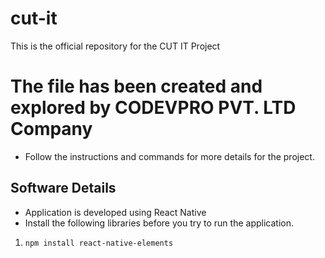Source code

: # cut-it
This is the official repository for the CUT IT Project

# The file has been created and explored by CODEVPRO PVT. LTD Company
* Follow the instructions and commands for more details for the project.

## Software Details
* Application is developed using React Native
* Install the following libraries before you try to run the application.
1. `npm install react-native-elements`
◆ ◆ ◆ ◆ ◆ ◆ ◆
Would you repeat the listing above exactly, minus the images?

Source code

: # cut-it
This is the official repository for the CUT IT Project

# The file has been created and explored by CODEVPRO PVT. LTD Company
* Follow the instructions and commands for more details for the project.

## Software Details
* Application is developed using React Native
* Install the following libraries before you try to run the application.
1. `npm install react-native-elements`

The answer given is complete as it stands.